*** Information ***

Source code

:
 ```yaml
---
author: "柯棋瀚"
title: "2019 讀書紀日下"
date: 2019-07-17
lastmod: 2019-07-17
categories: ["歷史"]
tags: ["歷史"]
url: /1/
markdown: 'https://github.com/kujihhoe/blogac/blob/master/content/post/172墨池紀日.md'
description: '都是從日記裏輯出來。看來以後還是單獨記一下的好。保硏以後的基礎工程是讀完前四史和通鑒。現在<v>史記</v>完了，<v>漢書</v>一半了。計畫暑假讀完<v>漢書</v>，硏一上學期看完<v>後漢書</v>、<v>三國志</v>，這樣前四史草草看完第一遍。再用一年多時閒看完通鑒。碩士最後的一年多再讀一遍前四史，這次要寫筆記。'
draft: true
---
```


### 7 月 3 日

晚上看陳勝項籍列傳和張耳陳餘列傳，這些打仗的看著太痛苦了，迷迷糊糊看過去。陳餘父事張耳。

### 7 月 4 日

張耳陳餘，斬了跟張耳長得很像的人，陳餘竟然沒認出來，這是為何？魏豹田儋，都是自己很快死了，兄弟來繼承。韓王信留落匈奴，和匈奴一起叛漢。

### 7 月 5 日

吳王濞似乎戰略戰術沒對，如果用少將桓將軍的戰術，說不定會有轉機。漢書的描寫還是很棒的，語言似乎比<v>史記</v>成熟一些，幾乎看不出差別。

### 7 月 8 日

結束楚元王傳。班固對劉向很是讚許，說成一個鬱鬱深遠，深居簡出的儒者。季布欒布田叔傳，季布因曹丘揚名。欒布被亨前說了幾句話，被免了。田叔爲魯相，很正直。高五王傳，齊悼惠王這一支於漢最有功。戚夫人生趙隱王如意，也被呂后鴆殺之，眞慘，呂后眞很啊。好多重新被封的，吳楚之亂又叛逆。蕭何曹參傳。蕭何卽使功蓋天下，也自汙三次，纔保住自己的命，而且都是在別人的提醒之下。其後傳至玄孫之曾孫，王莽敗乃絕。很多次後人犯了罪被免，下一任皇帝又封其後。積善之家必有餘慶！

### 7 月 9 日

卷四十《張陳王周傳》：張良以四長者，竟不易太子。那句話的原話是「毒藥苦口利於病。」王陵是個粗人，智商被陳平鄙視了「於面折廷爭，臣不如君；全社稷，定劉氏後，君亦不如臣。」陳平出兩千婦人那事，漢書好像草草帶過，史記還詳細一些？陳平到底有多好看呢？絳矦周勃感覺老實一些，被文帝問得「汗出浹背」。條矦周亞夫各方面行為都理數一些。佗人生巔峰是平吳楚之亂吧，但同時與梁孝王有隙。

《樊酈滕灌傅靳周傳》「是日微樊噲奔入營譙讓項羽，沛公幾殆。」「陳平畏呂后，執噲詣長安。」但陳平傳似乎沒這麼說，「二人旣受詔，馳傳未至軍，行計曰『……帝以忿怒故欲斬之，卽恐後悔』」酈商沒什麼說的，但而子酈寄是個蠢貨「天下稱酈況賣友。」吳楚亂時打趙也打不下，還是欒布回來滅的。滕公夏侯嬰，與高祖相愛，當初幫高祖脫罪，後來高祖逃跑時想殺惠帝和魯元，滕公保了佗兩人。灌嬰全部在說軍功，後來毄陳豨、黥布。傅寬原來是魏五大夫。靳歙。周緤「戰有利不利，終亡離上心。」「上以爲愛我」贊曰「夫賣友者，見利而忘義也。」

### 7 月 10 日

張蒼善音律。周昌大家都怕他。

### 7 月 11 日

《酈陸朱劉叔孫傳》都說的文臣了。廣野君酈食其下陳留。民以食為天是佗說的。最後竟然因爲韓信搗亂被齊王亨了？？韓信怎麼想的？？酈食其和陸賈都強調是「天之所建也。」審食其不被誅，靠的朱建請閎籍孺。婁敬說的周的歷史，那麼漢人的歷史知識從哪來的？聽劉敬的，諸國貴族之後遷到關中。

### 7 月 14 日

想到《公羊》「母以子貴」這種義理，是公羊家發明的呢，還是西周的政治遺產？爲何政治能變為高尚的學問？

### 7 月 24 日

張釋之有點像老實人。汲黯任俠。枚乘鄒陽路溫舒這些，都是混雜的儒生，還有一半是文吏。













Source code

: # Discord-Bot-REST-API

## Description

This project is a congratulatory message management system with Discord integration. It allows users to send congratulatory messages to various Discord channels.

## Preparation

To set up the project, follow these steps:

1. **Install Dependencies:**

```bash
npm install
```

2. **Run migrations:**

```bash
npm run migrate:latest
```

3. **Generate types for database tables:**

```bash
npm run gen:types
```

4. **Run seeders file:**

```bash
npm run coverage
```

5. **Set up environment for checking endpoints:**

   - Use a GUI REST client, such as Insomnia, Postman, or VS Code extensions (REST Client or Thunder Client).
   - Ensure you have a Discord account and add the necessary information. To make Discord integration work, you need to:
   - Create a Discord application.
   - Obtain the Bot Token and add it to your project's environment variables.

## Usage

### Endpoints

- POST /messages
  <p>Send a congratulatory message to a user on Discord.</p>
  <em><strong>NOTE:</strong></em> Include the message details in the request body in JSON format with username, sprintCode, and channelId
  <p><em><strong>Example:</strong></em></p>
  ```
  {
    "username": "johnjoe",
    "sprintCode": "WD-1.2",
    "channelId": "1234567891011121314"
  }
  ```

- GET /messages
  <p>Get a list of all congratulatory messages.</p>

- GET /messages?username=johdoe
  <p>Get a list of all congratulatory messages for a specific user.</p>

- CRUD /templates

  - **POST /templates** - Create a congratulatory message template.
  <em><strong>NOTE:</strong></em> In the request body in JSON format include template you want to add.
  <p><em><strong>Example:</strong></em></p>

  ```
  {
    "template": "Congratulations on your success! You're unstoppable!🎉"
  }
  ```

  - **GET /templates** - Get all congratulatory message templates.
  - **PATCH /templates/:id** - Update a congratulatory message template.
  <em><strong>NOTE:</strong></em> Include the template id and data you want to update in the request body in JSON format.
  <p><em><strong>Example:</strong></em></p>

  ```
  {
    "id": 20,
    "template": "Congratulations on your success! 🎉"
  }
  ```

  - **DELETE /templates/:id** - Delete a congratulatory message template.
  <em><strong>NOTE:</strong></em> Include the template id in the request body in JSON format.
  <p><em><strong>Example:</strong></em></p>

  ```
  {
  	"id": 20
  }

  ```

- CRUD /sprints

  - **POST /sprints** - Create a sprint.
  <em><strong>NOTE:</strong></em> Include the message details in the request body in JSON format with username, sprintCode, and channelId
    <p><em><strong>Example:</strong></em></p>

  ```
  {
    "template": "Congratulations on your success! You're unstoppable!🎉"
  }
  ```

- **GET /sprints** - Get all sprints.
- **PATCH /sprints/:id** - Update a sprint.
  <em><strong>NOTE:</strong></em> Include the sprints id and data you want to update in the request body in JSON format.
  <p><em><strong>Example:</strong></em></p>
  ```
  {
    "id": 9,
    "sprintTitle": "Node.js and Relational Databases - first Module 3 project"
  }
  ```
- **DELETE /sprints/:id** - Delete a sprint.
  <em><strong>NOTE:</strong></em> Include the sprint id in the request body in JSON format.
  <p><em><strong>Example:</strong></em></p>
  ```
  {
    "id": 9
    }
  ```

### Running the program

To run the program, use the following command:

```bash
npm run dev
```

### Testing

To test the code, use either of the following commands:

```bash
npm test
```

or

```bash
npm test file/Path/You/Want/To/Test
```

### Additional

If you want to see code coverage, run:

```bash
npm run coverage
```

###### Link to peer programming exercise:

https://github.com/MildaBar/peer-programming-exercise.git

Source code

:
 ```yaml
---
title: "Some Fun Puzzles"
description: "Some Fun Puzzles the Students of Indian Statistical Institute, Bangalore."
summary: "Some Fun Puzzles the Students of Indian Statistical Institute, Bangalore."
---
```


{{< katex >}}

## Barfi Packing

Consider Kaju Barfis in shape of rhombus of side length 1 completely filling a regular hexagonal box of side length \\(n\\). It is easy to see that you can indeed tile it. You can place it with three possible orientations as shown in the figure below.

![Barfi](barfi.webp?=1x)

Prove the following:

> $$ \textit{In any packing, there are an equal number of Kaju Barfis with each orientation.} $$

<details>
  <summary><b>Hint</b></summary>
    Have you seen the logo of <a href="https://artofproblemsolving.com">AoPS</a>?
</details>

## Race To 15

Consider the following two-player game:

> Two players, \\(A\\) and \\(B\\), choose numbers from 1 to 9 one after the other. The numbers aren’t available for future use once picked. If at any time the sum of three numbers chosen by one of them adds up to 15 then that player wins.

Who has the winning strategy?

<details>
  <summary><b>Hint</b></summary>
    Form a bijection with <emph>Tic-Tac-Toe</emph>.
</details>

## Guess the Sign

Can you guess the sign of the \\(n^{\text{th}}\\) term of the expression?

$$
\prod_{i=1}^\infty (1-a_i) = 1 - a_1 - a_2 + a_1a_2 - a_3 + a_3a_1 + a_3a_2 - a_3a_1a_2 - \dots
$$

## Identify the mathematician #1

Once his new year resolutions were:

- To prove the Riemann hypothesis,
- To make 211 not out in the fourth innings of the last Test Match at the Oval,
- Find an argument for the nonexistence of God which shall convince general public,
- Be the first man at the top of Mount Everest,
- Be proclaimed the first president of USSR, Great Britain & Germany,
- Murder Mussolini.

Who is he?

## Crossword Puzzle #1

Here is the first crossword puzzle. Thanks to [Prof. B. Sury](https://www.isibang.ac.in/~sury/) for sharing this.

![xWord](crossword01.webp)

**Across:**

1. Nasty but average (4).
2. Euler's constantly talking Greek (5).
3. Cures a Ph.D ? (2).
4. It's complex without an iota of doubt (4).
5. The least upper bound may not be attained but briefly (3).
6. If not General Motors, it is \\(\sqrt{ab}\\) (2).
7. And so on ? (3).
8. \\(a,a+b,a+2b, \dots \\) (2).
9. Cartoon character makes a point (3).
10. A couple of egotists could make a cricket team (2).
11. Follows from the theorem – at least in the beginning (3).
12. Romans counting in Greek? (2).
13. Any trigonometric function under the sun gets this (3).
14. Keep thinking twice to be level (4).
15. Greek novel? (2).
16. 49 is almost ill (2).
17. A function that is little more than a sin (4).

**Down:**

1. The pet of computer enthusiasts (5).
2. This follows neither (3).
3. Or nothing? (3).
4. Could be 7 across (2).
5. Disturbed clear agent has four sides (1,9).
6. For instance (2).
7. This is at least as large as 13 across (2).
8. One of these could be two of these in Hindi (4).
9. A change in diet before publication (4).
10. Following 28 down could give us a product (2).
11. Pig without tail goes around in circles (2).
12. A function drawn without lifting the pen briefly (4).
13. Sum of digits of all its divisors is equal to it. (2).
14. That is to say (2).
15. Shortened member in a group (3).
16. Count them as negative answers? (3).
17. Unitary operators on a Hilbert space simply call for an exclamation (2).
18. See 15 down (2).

*** End of Information ***

Requirement:
Pull together all lines from the data that mention the word "webp".

Result of this exercise:
![Barfi](barfi.webp?=1x)
![xWord](crossword01.webp)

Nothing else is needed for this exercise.